_THE PROBLEM_. Take the line containing "Java Developer 🧑‍💻🌍</h2>" as the first and the last line of the records below as the end, and please set down only what lies between them exactly, both ends included.

Data entries
*** Begin section ***
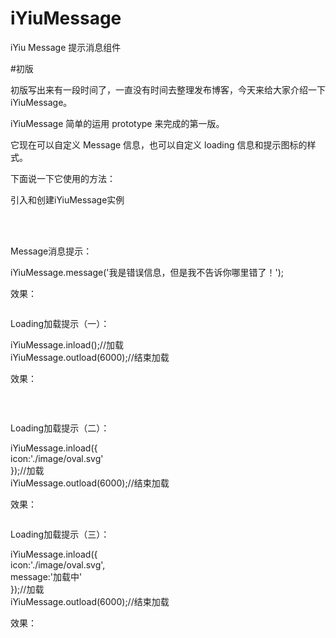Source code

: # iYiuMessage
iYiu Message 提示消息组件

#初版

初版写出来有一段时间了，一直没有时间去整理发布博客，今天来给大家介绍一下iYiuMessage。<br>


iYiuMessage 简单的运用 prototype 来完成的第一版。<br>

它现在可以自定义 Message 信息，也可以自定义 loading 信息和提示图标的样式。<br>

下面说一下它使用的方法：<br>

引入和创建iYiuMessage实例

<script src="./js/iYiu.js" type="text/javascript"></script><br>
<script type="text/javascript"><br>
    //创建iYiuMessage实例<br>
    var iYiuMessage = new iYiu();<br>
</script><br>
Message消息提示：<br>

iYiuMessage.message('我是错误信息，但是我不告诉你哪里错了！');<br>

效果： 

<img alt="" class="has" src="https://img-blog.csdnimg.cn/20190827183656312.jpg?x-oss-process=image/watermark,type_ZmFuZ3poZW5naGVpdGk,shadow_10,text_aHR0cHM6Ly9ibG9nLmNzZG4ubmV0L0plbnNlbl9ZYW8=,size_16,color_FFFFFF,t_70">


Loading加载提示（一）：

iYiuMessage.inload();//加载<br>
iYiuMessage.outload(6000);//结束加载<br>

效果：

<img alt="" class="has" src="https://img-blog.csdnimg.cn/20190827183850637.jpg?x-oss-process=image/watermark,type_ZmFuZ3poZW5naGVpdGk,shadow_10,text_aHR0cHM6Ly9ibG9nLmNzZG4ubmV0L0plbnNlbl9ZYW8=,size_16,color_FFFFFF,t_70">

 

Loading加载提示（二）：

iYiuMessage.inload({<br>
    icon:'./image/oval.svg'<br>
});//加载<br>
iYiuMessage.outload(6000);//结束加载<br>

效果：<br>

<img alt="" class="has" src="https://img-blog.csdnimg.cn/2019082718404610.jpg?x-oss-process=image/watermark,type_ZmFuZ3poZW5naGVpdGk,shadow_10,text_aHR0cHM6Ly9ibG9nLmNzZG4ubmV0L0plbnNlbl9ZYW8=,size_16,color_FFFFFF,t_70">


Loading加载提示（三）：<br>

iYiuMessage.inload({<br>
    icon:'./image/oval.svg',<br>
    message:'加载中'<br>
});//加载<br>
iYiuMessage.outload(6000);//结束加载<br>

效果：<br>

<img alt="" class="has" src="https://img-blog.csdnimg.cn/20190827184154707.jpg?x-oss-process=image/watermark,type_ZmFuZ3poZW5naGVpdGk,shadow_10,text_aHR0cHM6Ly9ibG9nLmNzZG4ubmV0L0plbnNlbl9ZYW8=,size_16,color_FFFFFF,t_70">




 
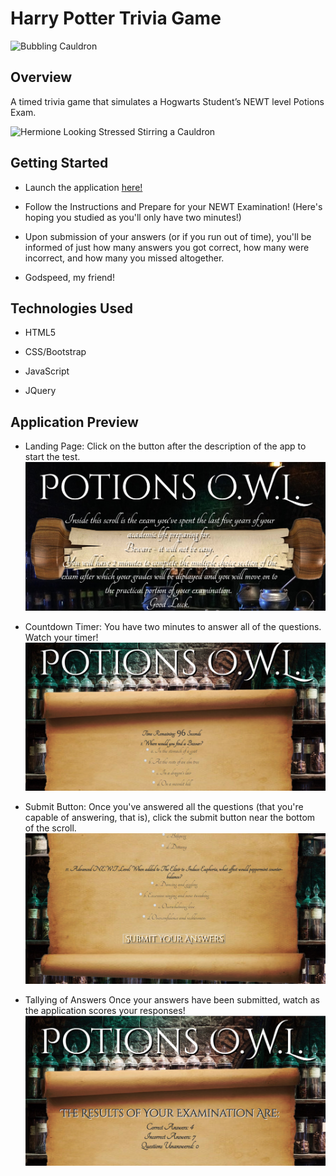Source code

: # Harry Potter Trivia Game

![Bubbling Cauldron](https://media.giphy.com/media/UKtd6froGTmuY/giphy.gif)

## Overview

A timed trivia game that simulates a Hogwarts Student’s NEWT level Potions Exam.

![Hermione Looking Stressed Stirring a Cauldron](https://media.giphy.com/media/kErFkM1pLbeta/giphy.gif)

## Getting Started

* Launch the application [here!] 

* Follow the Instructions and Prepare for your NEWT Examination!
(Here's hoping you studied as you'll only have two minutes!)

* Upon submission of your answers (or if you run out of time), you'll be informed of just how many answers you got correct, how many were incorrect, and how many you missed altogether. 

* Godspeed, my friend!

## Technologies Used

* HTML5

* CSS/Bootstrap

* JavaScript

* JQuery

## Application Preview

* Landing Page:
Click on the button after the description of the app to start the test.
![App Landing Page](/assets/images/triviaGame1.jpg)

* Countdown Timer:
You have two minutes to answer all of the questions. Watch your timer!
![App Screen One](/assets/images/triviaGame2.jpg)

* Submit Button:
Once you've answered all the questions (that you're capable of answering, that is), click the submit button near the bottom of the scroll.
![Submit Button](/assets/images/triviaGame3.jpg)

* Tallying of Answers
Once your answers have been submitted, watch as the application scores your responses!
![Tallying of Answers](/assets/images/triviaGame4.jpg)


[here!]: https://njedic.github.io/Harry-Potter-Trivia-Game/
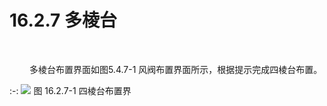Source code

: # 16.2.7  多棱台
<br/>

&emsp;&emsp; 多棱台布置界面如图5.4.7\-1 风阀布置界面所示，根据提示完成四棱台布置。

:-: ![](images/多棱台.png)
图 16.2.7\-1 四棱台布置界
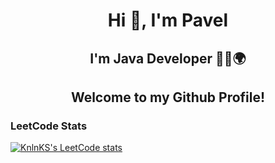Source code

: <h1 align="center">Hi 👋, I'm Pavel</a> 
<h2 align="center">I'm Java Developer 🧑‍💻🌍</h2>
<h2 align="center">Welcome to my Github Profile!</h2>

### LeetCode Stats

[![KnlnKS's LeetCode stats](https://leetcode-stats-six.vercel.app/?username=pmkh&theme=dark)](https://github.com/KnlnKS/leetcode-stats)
*** End section ***
_TASK ANSWER_.
<h2 align="center">I'm Java Developer 🧑‍💻🌍</h2>
<h2 align="center">Welcome to my Github Profile!</h2>

### LeetCode Stats

[![KnlnKS's LeetCode stats](https://leetcode-stats-six.vercel.app/?username=pmkh&theme=dark)](https://github.com/KnlnKS/leetcode-stats)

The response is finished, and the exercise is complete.